§ WHAT YOU NEED TO DO:
Exactly the lines from the one with "Polymaker should be" through the end of the records below are to be output, the first and last included, and no others.

§ DATA FOR THIS EXERCISE:
··········
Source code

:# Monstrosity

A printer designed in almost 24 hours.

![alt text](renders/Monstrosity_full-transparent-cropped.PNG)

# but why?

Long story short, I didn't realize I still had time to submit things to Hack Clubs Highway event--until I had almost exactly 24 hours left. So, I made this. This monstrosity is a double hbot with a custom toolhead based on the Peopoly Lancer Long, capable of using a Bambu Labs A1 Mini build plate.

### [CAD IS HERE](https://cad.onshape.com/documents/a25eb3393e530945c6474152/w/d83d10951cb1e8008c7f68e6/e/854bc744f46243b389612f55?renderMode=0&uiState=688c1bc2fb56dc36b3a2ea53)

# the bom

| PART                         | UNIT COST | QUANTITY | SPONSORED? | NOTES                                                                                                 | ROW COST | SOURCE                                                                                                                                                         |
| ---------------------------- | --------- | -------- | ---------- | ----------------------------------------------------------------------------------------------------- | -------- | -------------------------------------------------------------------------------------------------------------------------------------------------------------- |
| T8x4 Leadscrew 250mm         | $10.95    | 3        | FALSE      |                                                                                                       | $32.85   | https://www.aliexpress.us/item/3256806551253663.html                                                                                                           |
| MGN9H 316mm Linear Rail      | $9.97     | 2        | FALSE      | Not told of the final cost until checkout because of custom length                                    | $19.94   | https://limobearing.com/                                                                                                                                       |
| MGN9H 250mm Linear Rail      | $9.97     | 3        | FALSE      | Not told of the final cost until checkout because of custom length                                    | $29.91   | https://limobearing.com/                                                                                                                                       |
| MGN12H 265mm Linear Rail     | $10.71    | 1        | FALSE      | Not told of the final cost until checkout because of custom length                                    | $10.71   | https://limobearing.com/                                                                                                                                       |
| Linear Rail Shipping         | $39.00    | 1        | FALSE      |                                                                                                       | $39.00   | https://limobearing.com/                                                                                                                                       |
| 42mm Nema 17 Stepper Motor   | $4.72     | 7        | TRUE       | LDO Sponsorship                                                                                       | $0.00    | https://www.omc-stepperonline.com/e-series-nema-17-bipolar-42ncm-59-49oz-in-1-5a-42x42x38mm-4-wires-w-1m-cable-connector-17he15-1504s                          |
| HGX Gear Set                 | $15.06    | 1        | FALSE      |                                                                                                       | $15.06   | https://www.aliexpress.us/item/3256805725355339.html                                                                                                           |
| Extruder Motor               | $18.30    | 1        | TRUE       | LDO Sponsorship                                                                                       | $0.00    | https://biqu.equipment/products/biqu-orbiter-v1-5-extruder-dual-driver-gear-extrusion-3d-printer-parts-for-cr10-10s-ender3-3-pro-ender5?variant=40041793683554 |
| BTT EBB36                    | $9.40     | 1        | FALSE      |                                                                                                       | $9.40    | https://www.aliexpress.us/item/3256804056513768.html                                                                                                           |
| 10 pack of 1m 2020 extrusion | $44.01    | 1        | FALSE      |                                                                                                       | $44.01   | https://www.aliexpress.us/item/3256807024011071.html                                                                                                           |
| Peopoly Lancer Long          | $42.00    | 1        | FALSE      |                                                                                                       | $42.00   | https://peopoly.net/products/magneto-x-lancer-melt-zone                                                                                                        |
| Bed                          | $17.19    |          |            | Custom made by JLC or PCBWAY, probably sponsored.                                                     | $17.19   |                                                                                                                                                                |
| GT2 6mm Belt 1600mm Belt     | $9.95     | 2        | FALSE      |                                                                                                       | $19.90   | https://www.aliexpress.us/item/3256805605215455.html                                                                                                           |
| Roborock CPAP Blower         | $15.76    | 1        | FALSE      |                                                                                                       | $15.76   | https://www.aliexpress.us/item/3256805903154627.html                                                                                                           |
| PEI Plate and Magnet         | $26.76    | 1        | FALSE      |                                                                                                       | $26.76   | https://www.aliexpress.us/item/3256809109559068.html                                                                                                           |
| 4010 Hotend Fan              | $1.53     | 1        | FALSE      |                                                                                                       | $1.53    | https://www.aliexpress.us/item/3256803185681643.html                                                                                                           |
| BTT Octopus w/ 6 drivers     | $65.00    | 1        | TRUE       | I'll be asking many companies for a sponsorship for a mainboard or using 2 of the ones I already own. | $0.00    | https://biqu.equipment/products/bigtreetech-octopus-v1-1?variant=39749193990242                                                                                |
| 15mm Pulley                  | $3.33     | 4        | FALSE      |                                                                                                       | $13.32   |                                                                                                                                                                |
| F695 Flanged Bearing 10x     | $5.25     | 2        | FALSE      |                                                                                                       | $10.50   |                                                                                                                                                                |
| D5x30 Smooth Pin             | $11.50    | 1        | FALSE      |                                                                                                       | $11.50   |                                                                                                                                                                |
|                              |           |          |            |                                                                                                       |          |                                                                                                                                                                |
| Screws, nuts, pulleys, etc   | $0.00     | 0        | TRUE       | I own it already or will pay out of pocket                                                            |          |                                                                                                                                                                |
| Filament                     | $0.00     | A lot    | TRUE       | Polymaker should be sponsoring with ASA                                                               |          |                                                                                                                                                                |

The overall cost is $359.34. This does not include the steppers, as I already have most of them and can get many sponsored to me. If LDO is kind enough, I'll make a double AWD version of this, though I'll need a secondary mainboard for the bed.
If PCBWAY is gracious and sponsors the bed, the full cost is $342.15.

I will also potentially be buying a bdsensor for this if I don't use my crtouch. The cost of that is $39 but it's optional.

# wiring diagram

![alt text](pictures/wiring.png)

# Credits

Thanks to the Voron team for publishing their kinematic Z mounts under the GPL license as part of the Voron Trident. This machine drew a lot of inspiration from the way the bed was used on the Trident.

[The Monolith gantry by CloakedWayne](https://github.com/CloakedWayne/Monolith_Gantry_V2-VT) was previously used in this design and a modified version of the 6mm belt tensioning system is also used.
··········
§ EXPECTED ANSWER:
| Filament                     | $0.00     | A lot    | TRUE       | Polymaker should be sponsoring with ASA                                                               |          |                                                                                                                                                                |

The overall cost is $359.34. This does not include the steppers, as I already have most of them and can get many sponsored to me. If LDO is kind enough, I'll make a double AWD version of this, though I'll need a secondary mainboard for the bed.
If PCBWAY is gracious and sponsors the bed, the full cost is $342.15.

I will also potentially be buying a bdsensor for this if I don't use my crtouch. The cost of that is $39 but it's optional.

# wiring diagram

![alt text](pictures/wiring.png)

# Credits

Thanks to the Voron team for publishing their kinematic Z mounts under the GPL license as part of the Voron Trident. This machine drew a lot of inspiration from the way the bed was used on the Trident.

[The Monolith gantry by CloakedWayne](https://github.com/CloakedWayne/Monolith_Gantry_V2-VT) was previously used in this design and a modified version of the 6mm belt tensioning system is also used.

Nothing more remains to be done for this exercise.